I rebuilt everything as simple as possible. No strategy. Just creating what feels good to me, is needed for the state of the site today, and has a purpose.
The breaking point
A few weeks ago, I had something to say. I opened my trusty MacBook Air and started typing my thoughts into what I hoped would become a blog post.
After some furious typing, I wanted to see how it would look on the web. So I opened WordPress and created a new post.
Then the optimization began. I added signup forms. Tweaked content to be more “strategic.” Forced photos because every post needs one. Added headlines where I didn’t really want them.
I got frustrated. The post had lost its fun. The energy was gone. I closed my laptop in anger and disappointment. That post got deleted.
That’s when it hit me, my own website was suffering from over optimization and it was no longer fun to work on. It represented best practices, but not me.
This cycle has repeated for years. During that time, I’ve created barely anything beyond client work. And I now know exactly why.

I know way too much
Over the years, I’ve worked with incredible creators—amazing humans like Pat Flynn, Ali Abdaal, and Nathan Barry. These guys know their shit. I’ve learned so much from them and I am forever thankful for the opportunities I have had.
I know that having a consistent brand across all platforms, posting at ideal times, and always pushing people to your email list is the “right way.” I know I should have an about page, a newsletter page, a blog page—and a million other things connected to my online presence.
But here’s the thing: I’m not them. I have different goals.
The knowledge I absorbed would’ve created an online presence like theirs. But that’s not what I want. That’s not me, and it always felt off. I was never going to succeed like this.
Knowing the “right way” has paralyzed me. I know the “best” way, so I should be doing it that way, right?
Wrong.
Back to the beginning
When I started my online journey, I was having fun. I built crazy shit. I tried new things. I had no idea what I was doing, but I loved it.
Eventually I got kind of good and people started to offer me money to build them a website. I saw this as a my ticket to freedom from the 9-5, so I jumped on board. I turned my joy of building on the web into a 12-year freelance web design career. I’m incredibly thankful for everything that gave me.
But it had a cost: I stopped building for me.
I became an expert in best practices. I learned all the “shoulds“. I learned how to build what clients wanted. And somewhere along the way, I lost my creativity.
Ship it and see what happens
So I’m stripping it all back. No more forced CTAs. No more strategic content.

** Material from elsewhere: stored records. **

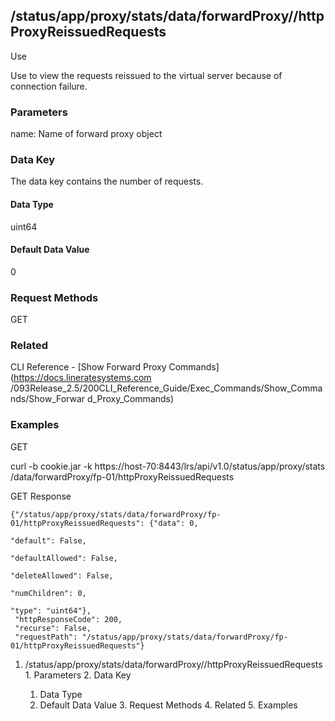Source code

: ## /status/app/proxy/stats/data/forwardProxy/<name>/httpProxyReissuedRequests

Use

Use to view the requests reissued to the virtual server because of connection
failure.

### Parameters

name: Name of forward proxy object

### Data Key

The data key contains the number of requests.

#### Data Type

uint64

#### Default Data Value

0

### Request Methods

GET

### Related

CLI Reference - [Show Forward Proxy Commands](https://docs.lineratesystems.com
/093Release_2.5/200CLI_Reference_Guide/Exec_Commands/Show_Commands/Show_Forwar
d_Proxy_Commands)

### Examples

GET

curl -b cookie.jar -k https://host-70:8443/lrs/api/v1.0/status/app/proxy/stats
/data/forwardProxy/fp-01/httpProxyReissuedRequests

GET Response

    
    {"/status/app/proxy/stats/data/forwardProxy/fp-01/httpProxyReissuedRequests": {"data": 0,
                                                                                    "default": False,
                                                                                    "defaultAllowed": False,
                                                                                    "deleteAllowed": False,
                                                                                    "numChildren": 0,
                                                                                    "type": "uint64"},
     "httpResponseCode": 200,
     "recurse": False,
     "requestPath": "/status/app/proxy/stats/data/forwardProxy/fp-01/httpProxyReissuedRequests"}
    

  1. /status/app/proxy/stats/data/forwardProxy/<name>/httpProxyReissuedRequests
    1. Parameters
    2. Data Key
      1. Data Type
      2. Default Data Value
    3. Request Methods
    4. Related
    5. Examples

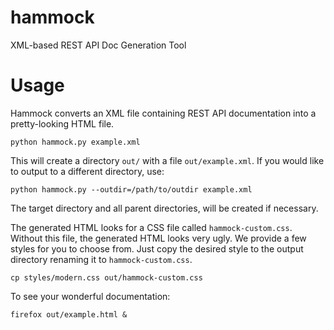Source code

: hammock
=======

XML-based REST API Doc Generation Tool

Usage
=======

Hammock converts an XML file containing REST API documentation into a
pretty-looking HTML file.

    python hammock.py example.xml

This will create a directory `out/` with a file `out/example.xml`.  If you
would like to output to a different directory, use:

    python hammock.py --outdir=/path/to/outdir example.xml

The target directory and all parent directories, will be created if necessary.

The generated HTML looks for a CSS file called `hammock-custom.css`.  Without
this file, the generated HTML looks very ugly.  We provide a few styles for you
to choose from.  Just copy the desired style to the output directory renaming
it to `hammock-custom.css`.

    cp styles/modern.css out/hammock-custom.css

To see your wonderful documentation:

    firefox out/example.html &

No more optimization for optimization’s sake.
I’m going back to a “build cool shit, share it with the world, see what happens” mentality. Simple website. Simple online presence. No strategy. Just creating, posting, coding, and designing because I want to.
I don’t care about the “right way” anymore.
I’m solving for today, not for some imagined future where everything is perfectly optimized. When I need an about page, I’ll add one. When I want navigation back, I’ll put it back.
But right now? I just want to create again.